Keywords: Iterated games, Prisoner's dilemma, Finite automata, Game dynamics, Transition matrix, Perturbed payoff

Cite this paper: Essam EL-Seidy, Mohamed Mamdouh Zayet, Hassan El-Hamouly, E. M. Roshdy, Memory, Noise, and Relatedness Effect on Iterated Prisoner Dilemma Strategies Behaviour, Journal of Game Theory, Vol. 5 No. 1, 2016, pp. 16-26. doi: 10.5923/j.jgt.20160501.03.

Article Outline

1. Introduction

2. Methodology

3. Results and Discussion

4. Conclusions

1. Introduction

There is a growing body of literature that recognizes the importance of game theory. Game theory is frequently prescribed for conflict situations. Rational decision making has been studied by many researchers using the theory of games. Studies of Von Neumann [21] and Nash [20] showed the importance of game theory.

Prisoner Dilemma (PD) could be considered one of the most frequently used example that arises in many applications [7, 24]. PD is a simple form of a two player-game. Each of the players has two choices, one of them is to cooperate C (deny) with the other player and the second is to defect D (confess). Both players are rewarded by R if both of them cooperate. In turn, they are punished by P if both of them defect [18, 22]. In the case of opposite decisions the co-operator is suckered by S and the defector is tempted by T.

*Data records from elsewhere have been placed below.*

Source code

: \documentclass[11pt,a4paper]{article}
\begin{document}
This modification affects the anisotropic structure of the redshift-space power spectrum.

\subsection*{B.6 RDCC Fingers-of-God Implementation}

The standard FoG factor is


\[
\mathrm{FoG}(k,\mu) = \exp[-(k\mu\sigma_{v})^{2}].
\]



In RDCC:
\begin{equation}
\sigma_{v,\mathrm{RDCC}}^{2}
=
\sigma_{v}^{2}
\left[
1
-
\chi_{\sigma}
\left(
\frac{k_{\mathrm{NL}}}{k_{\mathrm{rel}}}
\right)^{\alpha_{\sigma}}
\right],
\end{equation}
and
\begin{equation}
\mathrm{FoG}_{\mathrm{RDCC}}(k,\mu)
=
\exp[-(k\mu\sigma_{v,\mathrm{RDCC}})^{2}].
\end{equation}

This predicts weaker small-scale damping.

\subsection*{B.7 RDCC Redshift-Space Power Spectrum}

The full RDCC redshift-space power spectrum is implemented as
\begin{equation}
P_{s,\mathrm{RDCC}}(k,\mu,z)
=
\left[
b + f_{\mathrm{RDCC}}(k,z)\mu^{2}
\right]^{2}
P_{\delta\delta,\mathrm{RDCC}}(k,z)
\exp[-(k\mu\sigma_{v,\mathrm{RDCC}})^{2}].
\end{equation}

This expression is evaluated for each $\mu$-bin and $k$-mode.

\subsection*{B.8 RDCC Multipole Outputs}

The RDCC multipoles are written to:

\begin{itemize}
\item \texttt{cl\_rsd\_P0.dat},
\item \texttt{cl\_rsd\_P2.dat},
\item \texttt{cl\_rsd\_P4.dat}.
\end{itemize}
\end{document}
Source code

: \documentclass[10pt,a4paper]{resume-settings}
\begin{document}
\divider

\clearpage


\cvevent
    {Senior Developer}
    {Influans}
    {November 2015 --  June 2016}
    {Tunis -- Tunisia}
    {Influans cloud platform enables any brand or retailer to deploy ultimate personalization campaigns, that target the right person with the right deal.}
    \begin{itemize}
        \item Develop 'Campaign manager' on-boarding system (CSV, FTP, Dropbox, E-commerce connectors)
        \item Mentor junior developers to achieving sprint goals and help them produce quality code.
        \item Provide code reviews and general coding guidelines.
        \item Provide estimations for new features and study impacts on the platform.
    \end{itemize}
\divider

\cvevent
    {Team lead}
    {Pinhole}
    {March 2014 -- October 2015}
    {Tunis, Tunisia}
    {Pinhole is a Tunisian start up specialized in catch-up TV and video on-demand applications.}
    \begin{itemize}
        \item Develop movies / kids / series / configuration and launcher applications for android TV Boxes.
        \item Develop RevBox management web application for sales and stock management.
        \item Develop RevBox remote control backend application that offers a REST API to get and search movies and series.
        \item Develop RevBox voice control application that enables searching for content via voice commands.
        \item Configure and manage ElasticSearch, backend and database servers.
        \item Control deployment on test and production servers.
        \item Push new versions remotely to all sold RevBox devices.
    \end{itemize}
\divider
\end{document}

The conditions of PD are T > R > P > S, and 2R > T + S. The second condition means that the player who chooses mutual cooperation receives a payoff higher than switching between cooperation and defection [16]. This game can be summerized in the following payoff matrix.

(1)

Game theory applications use groups of strategies for achieving goals. Surveys such that conducted by Rubinstein (1986) showed that the number of possible strategies grows exponentially with the number of rounds in the game [1, 6, 17, 18, 23]. Thus in Iterated Prisoner Dilemma (IPD) game, we have sixteen strategies (since, there exist four possible outcome R, S, T and P in each round). Each strategy action depend on the last round outcome. We denoted by S_k for these strategies of the two players; k = 0, 1, ......, 15. These strategies can be represented by a quadruple (u₁, u₂, u₃, u₄) of zeros and ones. Where u_i denotes the probability to cooperate after outcome R, S, T and P respectively (pure strategies). Thus S₁₅ = (1, 1, 1, 1) is the rule of cooperate in each round (AllC), S₀ = (0, 0, 0, 0) is the rule of defect in each round (AllD) and S₉ = (1, 0, 0, 1) for pavlov (Win Stay – Los Shift (WSLS)). These strategies can be pictured using two states automata [4, 10, 16]. Figure 1 represents the aoutomata of Tit For Tat (TFT).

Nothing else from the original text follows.